• **DATA**
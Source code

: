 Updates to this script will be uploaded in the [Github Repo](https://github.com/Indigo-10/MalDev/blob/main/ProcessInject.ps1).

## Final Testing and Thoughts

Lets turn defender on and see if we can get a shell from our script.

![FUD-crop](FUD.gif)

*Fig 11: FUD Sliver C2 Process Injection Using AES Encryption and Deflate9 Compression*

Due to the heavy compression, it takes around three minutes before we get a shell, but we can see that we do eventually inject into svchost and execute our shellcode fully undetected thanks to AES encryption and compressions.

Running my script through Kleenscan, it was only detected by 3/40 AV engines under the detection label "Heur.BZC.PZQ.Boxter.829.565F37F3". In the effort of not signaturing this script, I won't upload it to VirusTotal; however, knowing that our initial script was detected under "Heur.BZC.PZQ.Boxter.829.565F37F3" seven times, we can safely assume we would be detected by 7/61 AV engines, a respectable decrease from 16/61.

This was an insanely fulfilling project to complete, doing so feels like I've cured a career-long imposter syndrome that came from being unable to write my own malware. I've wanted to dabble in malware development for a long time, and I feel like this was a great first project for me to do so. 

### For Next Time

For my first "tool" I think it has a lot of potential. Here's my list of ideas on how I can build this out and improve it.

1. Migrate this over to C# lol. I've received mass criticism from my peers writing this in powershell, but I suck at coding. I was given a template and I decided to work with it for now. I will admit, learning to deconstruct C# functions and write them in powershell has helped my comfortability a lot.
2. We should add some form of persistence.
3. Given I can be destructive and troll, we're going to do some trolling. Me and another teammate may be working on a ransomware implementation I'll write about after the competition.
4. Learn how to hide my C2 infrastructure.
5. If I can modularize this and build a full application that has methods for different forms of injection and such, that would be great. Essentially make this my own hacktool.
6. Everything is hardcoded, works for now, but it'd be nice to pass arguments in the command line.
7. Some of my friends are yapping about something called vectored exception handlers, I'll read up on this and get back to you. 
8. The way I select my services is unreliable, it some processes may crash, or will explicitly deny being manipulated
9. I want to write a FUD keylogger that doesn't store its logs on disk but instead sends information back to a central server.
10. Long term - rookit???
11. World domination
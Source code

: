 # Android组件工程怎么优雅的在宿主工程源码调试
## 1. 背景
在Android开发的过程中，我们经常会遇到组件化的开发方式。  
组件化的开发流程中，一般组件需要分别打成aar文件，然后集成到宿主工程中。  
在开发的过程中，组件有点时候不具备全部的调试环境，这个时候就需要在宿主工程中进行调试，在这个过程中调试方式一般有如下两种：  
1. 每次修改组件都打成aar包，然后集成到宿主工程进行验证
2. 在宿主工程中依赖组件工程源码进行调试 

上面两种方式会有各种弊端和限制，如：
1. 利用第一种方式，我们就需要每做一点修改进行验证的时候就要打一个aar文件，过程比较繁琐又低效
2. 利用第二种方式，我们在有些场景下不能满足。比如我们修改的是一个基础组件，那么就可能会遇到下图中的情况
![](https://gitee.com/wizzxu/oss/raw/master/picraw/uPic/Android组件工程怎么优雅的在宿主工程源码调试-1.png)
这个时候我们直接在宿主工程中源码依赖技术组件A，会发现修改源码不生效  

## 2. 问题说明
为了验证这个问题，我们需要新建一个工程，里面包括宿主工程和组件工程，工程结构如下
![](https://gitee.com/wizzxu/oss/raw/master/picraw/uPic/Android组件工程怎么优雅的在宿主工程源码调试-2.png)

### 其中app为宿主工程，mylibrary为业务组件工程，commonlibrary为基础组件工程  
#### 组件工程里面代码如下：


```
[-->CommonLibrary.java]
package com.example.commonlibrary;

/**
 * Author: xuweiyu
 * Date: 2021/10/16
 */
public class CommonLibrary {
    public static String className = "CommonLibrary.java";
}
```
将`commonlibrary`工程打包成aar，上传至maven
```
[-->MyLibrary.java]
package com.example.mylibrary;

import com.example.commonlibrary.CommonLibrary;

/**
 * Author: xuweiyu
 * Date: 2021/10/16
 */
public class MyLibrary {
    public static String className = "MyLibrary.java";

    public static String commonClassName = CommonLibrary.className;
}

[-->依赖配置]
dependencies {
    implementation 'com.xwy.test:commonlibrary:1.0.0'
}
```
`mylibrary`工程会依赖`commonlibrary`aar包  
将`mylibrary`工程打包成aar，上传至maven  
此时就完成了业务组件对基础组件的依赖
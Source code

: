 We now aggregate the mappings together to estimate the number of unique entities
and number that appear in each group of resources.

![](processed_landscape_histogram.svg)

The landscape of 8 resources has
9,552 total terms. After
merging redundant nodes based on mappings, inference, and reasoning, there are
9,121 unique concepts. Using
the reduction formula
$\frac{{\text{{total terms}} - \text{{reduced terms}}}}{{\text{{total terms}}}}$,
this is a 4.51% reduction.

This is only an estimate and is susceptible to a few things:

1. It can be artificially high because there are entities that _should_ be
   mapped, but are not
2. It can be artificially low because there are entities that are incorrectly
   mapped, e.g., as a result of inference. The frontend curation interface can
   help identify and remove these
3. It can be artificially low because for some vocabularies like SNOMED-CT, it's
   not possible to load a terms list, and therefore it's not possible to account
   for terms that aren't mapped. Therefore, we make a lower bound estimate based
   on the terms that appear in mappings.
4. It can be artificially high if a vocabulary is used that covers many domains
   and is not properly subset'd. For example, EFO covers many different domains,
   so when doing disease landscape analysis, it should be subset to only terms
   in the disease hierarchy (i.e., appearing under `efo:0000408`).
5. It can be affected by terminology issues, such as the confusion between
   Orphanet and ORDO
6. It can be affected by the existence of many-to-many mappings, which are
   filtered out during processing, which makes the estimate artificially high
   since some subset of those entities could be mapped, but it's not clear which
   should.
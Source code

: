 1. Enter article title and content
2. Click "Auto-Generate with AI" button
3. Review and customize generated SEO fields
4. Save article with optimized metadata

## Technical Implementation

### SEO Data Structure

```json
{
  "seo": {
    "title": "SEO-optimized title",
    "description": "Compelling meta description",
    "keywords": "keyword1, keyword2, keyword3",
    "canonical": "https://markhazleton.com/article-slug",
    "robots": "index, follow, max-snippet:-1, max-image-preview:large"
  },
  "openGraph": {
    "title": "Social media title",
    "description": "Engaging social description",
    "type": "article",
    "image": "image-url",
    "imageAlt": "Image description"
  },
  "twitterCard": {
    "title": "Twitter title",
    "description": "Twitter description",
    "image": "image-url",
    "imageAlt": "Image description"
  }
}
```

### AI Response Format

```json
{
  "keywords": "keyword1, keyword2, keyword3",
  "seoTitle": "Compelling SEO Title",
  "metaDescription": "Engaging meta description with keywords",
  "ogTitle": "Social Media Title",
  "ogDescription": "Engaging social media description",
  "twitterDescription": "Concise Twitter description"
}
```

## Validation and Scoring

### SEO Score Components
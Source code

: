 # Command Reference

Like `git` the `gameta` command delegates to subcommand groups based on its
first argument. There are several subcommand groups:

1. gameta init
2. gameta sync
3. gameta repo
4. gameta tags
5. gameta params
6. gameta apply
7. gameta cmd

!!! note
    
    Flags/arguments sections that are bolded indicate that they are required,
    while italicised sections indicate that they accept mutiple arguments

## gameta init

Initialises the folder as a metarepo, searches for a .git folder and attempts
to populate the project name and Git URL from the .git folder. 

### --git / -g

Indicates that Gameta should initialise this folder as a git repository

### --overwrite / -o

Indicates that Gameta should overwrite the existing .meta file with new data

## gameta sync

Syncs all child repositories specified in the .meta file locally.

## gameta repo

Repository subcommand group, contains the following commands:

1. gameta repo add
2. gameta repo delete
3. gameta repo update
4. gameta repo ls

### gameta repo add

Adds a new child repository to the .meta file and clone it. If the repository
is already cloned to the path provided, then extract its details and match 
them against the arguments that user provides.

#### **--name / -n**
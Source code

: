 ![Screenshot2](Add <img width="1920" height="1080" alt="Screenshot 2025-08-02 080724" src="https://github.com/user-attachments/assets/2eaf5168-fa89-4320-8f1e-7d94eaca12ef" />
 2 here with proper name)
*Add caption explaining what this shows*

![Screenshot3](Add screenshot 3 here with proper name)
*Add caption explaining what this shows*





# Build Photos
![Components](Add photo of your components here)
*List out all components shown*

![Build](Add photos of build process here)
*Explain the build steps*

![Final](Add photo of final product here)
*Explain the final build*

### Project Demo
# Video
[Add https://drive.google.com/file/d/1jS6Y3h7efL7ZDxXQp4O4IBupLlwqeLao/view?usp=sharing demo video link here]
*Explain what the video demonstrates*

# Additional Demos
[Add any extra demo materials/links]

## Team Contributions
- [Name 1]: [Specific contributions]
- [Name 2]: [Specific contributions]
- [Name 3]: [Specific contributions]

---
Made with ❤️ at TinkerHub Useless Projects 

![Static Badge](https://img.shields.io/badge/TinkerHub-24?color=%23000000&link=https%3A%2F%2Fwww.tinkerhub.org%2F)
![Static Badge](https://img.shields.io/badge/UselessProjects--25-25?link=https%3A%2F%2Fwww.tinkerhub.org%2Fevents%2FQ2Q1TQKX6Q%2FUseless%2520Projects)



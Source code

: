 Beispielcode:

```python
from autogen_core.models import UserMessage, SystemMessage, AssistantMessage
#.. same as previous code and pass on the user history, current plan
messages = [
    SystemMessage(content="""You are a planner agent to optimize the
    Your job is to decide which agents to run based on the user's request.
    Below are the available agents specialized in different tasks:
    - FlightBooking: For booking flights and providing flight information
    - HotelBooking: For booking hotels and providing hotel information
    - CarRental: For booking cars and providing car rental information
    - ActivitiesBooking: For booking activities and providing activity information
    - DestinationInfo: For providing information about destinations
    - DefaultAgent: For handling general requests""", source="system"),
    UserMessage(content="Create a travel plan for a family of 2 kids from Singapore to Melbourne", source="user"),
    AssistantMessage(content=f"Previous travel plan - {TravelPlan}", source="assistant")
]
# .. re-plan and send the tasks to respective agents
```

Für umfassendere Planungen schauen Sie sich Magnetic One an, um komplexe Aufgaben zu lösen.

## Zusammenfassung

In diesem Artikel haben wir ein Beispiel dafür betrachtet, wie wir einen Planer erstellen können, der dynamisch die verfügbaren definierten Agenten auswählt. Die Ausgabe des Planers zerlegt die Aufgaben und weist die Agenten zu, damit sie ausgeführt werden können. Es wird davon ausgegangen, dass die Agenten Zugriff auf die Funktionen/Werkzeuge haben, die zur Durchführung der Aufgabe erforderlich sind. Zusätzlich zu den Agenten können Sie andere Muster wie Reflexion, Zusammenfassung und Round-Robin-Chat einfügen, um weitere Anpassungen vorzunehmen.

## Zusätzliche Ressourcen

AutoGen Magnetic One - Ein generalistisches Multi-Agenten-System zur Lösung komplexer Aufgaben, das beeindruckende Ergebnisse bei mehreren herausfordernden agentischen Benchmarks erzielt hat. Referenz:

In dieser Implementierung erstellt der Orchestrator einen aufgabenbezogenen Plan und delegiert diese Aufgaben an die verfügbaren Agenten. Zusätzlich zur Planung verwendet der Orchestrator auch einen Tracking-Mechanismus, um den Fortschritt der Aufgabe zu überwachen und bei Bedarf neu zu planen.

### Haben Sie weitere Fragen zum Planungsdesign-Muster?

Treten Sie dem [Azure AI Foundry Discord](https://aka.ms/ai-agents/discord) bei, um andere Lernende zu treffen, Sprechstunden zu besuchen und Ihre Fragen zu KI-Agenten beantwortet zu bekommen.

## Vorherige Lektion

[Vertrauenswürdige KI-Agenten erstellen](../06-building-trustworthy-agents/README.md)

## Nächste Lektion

• **WORK TO BE COMPLETED**
Print, without alteration, only the lines above between the one holding "### SEO Score Components" and the one holding "to populate the", inclusive.

• **RESULT OF THE TASK**
### SEO Score Components
Source code

: # Command Reference

Like `git` the `gameta` command delegates to subcommand groups based on its
first argument. There are several subcommand groups:

1. gameta init
2. gameta sync
3. gameta repo
4. gameta tags
5. gameta params
6. gameta apply
7. gameta cmd

!!! note
    
    Flags/arguments sections that are bolded indicate that they are required,
    while italicised sections indicate that they accept mutiple arguments

## gameta init

Initialises the folder as a metarepo, searches for a .git folder and attempts
to populate the project name and Git URL from the .git folder. 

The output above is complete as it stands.